Two new hospitals were built in Wuhan for patients infected with the virus, reports CNN. They were opened by the first week of February. The facilities were modeled after a hospital built in six days in Xiaotangshan for SARS patients, reports the Associated Press.
Three separate research teams are working to develop potential vaccines against the virus, according to the Coalition for Epidemic Preparedness Innovations (CEPI). Typically it can take as long as a decade to develop new vaccines, but the hope is to get a vaccine for this virus in trials by June and approved for use in a year, Reuters reports.
How worried are people?
A woman arriving on an international flight to Los Angeles International Airport wears a mask on the first day of health screenings for coronavirus of travelers from Wuhan, China, in January 2020. (Photo: David McNew/Getty Images)
The outbreak comes during the Lunar New Year holiday.
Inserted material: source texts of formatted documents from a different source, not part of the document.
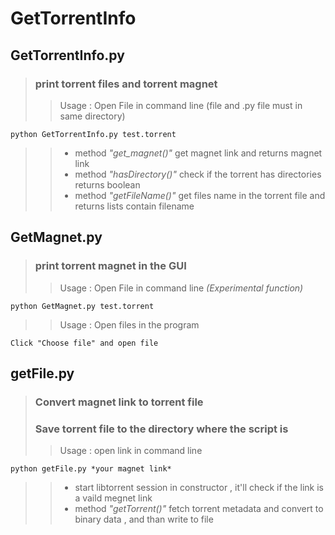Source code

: # GetTorrentInfo

## GetTorrentInfo.py
> ### print torrent files and torrent magnet
>> Usage : Open File in command line (file and .py file must in same directory)
```
python GetTorrentInfo.py test.torrent
```
>> * method *"get_magnet()"* get magnet link and returns magnet link
>> * method *"hasDirectory()"* check if the torrent has directories returns boolean
>> * method *"getFileName()"* get files name in the torrent file and returns lists contain filename

## GetMagnet.py
> ### print torrent magnet in the GUI
>> Usage : Open File in command line *(Experimental function)*
```
python GetMagnet.py test.torrent
```
>> Usage : Open files in the program
```
Click "Choose file" and open file
```

## getFile.py
> ### Convert magnet link to torrent file
> ### Save torrent file to the directory where the script is
>> Usage : open link in command line
```
python getFile.py *your magnet link*
```
>> * start libtorrent session in constructor , it'll check if the link is a vaild megnet link
>> * method *"getTorrent()"* fetch torrent metadata and convert to binary data , and than write to file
During this time, millions of people typically travel throughout the country and abroad. In an effort to contain the disease, the Chinese government extended the holiday to Feb 2, and some municipalities are extending it even longer. Some factories and companies are open for business again with rules varying from city to city, reports The New York Times. Some are requiring managers to bar workers who have traveled near Wuhan recently; others are requiring employees to have their temperatures taken regularly.
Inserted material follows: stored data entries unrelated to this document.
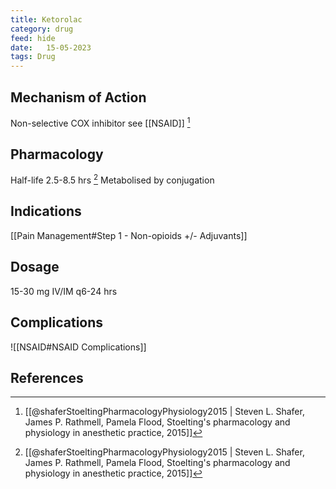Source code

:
 ```yaml
---
title: Ketorolac
category: drug
feed: hide
date:   15-05-2023
tags: Drug 
---
```



## Mechanism of Action
Non-selective COX inhibitor
see [[NSAID]] [^1]

## Pharmacology
Half-life 2.5-8.5 hrs [^1]
Metabolised by conjugation

## Indications
[[Pain Management#Step 1 - Non-opioids +/- Adjuvants]]
## Dosage
15-30 mg IV/IM q6-24 hrs
## Complications
![[NSAID#NSAID Complications]]

## References
[^1]:  [[@shaferStoeltingPharmacologyPhysiology2015 | Steven L. Shafer, James P. Rathmell, Pamela Flood, Stoelting's pharmacology and physiology in anesthetic practice, 2015]]
[^2]:
[^3]:
[^4]:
Around the world, airports have tightened screenings of travelers coming from China. In the U.S., the CDC originally announced enhanced health screenings at five airports that receive most of the travelers from Wuhan, but announced on Jan. 28 that they would expand screenings to 20 airports that receive many passengers from China.
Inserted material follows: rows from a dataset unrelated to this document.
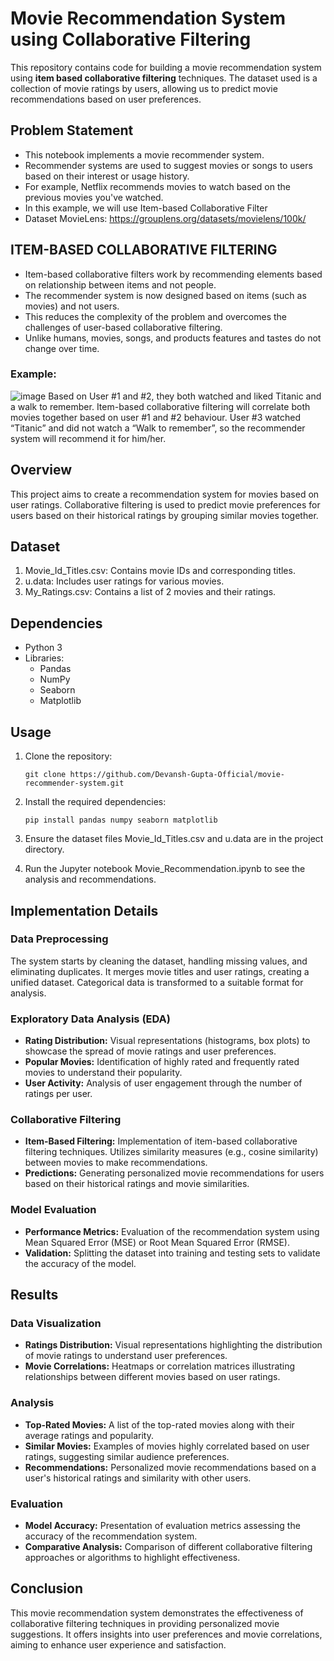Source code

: # Movie Recommendation System using Collaborative Filtering

This repository contains code for building a movie recommendation system using **item based collaborative filtering** techniques. The dataset used is a collection of movie ratings by users, allowing us to predict movie recommendations based on user preferences.

## Problem Statement
- This notebook implements a movie recommender system. 
- Recommender systems are used to suggest movies or songs to users based on their interest or usage history. 
- For example, Netflix recommends movies to watch based on the previous movies you've watched.  
- In this example, we will use Item-based Collaborative Filter 
- Dataset MovieLens: https://grouplens.org/datasets/movielens/100k/

## ITEM-BASED COLLABORATIVE FILTERING
- Item-based collaborative filters work by recommending elements based on relationship between items and not people. 
- The recommender system is now designed based on items (such as movies) and not users. 
- This reduces the complexity of the problem and overcomes the challenges of user-based collaborative filtering. 
- Unlike humans, movies, songs, and products features and tastes do not change over time. 

### Example:
![image](https://github.com/Devansh-Gupta-Official/movie-recommender-system/assets/100591612/849f2241-261b-4d03-b378-e0dd6f0d5cd1)
Based on User #1 and #2, they both watched and liked Titanic and a walk to remember.
Item-based collaborative filtering will correlate both movies together based on user #1 and #2 behaviour. 
User #3 watched “Titanic” and did not watch a “Walk to remember”, so the recommender system will recommend it for him/her. 

## Overview
This project aims to create a recommendation system for movies based on user ratings. Collaborative filtering is used to predict movie preferences for users based on their historical ratings by grouping similar movies together.

## Dataset
1. Movie_Id_Titles.csv: Contains movie IDs and corresponding titles.
2. u.data: Includes user ratings for various movies.
3. My_Ratings.csv: Contains a list of 2 movies and their ratings.

## Dependencies
- Python 3
- Libraries:
  - Pandas
  - NumPy
  - Seaborn
  - Matplotlib
 
## Usage
1. Clone the repository:
   ```
   git clone https://github.com/Devansh-Gupta-Official/movie-recommender-system.git
   ```

2. Install the required dependencies:
   ```
   pip install pandas numpy seaborn matplotlib
   ```
3. Ensure the dataset files Movie_Id_Titles.csv and u.data are in the project directory.
4. Run the Jupyter notebook Movie_Recommendation.ipynb to see the analysis and recommendations.

## Implementation Details
### Data Preprocessing
The system starts by cleaning the dataset, handling missing values, and eliminating duplicates. It merges movie titles and user ratings, creating a unified dataset. Categorical data is transformed to a suitable format for analysis.

### Exploratory Data Analysis (EDA)
- **Rating Distribution:** Visual representations (histograms, box plots) to showcase the spread of movie ratings and user preferences.
- **Popular Movies:** Identification of highly rated and frequently rated movies to understand their popularity.
- **User Activity:** Analysis of user engagement through the number of ratings per user.

### Collaborative Filtering
- **Item-Based Filtering:** Implementation of item-based collaborative filtering techniques. Utilizes similarity measures (e.g., cosine similarity) between movies to make recommendations.
- **Predictions:** Generating personalized movie recommendations for users based on their historical ratings and movie similarities.

### Model Evaluation
- **Performance Metrics:** Evaluation of the recommendation system using Mean Squared Error (MSE) or Root Mean Squared Error (RMSE).
- **Validation:** Splitting the dataset into training and testing sets to validate the accuracy of the model.


## Results
### Data Visualization
- **Ratings Distribution:** Visual representations highlighting the distribution of movie ratings to understand user preferences.
- **Movie Correlations:** Heatmaps or correlation matrices illustrating relationships between different movies based on user ratings.

### Analysis
- **Top-Rated Movies:** A list of the top-rated movies along with their average ratings and popularity.
- **Similar Movies:** Examples of movies highly correlated based on user ratings, suggesting similar audience preferences.
- **Recommendations:** Personalized movie recommendations based on a user's historical ratings and similarity with other users.

### Evaluation
- **Model Accuracy:** Presentation of evaluation metrics assessing the accuracy of the recommendation system.
- **Comparative Analysis:** Comparison of different collaborative filtering approaches or algorithms to highlight effectiveness.

## Conclusion
This movie recommendation system demonstrates the effectiveness of collaborative filtering techniques in providing personalized movie suggestions. It offers insights into user preferences and movie correlations, aiming to enhance user experience and satisfaction.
Several airlines have cut the number of flights they are operating to China or are canceling all of them completely, reports CNN.
“Right now, there is no spread of this virus in our communities at home,” said Dr. Robert Redfield, director of the CDC, at a news briefing. “The coming days and weeks are likely to bring more cases including the possibility of person-to-person spread. Our goal is to contain this virus and prevent sustained spread of the virus in our country.”
The U.S. state department advised against all travel to China and told Americans in China to consider departing using commercial means.
More than 60 countries have placed some sort of immigration control on Chinese citizens, either tightening visa rules, restricting entry or increasing health checks as they enter the country, reports CNN.
Social media is full of images of people standing in long lines to buy face masks, Reuters reports, with some vendors limiting sales as demand surges. In Shanghai, city officials warned that they would punish those who hoard masks that could help prevent the illness from spreading.
Wuhan has shut down public transportation, canceling planes and trains, as well as temporarily suspending bus, subway and ferry service to attempt to curb the spread of the epidemic, The New York Times reports. Travel restrictions and partial lockdowns are also in place in at least 15 cities, affecting almost 60 million people, according to CNN.
Part of the Great Wall, Shanghai Disneyland and Beijing's Forbidden City are many other places have been closed indefinitely.
On Jan. 30, WHO declared a "public health emergency of international concern." Members had decided a week earlier that it was not yet a global health emergency. But the rising numbers of cases, evidence of some person-to-person transmission and the spread to more countries caused the group to reconvene.
"The main reason for this declaration is not because of what is happening in China, but because of what is happening in other countries," said Dr. Tedros Adhanom Ghebreyesus, director-general of the WHO, in a statement. "Our greatest concern is the potential for the virus to spread to countries with weaker health systems, and which are ill-prepared to deal with it."
Editor's note: This story has been updated with new information since it was published in January 2020.